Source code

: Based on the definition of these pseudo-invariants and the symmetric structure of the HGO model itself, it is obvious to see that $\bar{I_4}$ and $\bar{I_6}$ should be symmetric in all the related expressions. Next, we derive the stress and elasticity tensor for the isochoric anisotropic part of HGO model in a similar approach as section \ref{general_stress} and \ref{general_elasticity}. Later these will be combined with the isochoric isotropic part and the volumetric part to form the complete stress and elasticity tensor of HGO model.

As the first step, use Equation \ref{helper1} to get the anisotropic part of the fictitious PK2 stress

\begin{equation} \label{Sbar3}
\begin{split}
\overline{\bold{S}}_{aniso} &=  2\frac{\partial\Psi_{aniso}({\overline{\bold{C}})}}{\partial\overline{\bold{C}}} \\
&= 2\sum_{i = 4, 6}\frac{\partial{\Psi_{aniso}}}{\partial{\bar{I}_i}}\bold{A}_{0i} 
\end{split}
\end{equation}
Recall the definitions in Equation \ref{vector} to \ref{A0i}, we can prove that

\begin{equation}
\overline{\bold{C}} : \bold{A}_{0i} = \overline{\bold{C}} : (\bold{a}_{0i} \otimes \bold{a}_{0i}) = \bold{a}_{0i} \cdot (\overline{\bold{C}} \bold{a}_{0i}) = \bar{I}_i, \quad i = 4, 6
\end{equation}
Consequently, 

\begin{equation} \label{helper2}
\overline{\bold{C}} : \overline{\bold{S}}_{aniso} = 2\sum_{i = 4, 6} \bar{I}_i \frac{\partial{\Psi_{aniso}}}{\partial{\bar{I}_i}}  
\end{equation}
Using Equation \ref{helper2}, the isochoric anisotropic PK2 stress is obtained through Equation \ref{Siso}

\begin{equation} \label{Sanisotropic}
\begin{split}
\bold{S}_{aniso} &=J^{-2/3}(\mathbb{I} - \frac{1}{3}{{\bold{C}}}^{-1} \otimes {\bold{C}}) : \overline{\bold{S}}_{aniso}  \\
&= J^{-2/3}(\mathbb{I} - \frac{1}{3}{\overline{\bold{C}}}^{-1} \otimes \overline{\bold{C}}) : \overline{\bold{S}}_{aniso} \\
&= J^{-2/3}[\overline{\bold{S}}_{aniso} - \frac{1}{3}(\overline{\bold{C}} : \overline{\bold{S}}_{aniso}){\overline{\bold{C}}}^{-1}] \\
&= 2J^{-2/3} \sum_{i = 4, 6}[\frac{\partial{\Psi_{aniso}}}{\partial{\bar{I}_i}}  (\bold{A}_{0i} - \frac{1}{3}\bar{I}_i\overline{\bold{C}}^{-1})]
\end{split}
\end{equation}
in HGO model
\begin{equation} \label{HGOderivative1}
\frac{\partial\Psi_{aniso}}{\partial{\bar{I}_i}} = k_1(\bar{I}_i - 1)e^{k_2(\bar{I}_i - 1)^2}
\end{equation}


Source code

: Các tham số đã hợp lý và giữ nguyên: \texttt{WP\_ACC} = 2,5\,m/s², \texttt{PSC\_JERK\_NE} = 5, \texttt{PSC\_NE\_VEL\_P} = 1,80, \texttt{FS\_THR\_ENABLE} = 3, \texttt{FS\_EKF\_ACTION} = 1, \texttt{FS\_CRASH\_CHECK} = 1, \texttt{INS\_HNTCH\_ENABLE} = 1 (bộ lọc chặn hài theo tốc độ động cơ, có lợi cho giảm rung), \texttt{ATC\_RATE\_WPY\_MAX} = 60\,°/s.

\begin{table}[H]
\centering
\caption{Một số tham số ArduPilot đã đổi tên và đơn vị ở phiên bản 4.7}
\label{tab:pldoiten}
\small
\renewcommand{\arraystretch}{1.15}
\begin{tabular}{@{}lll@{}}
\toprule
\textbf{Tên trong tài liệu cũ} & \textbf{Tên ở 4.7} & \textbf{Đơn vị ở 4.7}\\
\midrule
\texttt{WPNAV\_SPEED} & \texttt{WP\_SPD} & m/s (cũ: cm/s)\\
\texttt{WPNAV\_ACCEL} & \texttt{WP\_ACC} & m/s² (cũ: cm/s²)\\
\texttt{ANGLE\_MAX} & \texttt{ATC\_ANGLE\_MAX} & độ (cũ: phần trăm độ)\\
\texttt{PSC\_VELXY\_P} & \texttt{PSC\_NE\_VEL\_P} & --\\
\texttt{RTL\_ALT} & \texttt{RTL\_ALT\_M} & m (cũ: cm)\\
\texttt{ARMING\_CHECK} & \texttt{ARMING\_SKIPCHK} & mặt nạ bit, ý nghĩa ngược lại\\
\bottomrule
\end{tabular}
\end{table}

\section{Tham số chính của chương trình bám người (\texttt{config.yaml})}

————

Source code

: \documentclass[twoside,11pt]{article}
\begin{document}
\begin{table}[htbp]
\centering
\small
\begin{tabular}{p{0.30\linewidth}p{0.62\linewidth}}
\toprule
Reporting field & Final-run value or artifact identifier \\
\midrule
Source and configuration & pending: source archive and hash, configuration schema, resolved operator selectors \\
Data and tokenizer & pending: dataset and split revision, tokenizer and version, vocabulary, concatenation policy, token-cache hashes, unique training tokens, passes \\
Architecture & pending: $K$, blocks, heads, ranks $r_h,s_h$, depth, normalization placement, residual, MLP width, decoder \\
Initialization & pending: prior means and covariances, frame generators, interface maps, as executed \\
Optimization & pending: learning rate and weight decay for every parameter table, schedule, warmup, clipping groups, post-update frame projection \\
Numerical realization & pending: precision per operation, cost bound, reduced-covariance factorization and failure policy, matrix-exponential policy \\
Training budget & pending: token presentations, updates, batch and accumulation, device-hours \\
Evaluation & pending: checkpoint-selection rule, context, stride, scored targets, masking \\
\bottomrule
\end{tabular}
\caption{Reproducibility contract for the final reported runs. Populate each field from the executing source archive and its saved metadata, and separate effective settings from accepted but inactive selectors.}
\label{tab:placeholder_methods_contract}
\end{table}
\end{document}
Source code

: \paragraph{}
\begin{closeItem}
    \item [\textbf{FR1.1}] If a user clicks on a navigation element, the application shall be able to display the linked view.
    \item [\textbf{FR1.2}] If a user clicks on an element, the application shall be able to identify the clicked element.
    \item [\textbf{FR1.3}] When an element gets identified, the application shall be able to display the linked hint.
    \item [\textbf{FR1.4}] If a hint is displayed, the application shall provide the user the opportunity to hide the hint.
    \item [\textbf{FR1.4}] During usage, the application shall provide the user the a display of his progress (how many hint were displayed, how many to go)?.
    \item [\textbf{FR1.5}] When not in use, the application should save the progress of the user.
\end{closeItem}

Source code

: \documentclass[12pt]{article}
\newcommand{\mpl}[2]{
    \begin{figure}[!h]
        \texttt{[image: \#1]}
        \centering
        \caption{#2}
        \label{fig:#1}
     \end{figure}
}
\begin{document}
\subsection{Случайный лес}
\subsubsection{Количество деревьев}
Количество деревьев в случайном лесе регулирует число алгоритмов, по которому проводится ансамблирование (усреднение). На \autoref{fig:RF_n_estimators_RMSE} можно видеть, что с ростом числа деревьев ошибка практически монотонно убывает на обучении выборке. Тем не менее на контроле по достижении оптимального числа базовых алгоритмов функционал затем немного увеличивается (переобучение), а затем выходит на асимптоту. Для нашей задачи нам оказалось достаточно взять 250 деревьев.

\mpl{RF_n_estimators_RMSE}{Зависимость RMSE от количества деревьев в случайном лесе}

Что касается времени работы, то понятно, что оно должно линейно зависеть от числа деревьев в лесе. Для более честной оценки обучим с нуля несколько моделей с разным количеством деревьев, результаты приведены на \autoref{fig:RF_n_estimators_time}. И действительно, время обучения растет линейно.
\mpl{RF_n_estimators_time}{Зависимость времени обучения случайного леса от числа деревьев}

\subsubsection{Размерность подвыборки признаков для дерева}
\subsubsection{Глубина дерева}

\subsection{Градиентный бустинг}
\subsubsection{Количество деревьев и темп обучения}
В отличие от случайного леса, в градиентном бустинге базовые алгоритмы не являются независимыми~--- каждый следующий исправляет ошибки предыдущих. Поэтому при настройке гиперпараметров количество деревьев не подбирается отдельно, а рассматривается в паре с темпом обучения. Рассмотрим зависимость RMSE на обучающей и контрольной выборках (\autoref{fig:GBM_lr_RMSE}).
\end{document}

————

Every line in the entries above that mentions the word "provide" must be shown.

> [OUTPUT FOR THIS EXERCISE]:
    \item [\textbf{FR1.4}] If a hint is displayed, the application shall provide the user the opportunity to hide the hint.
    \item [\textbf{FR1.4}] During usage, the application shall provide the user the a display of his progress (how many hint were displayed, how many to go)?.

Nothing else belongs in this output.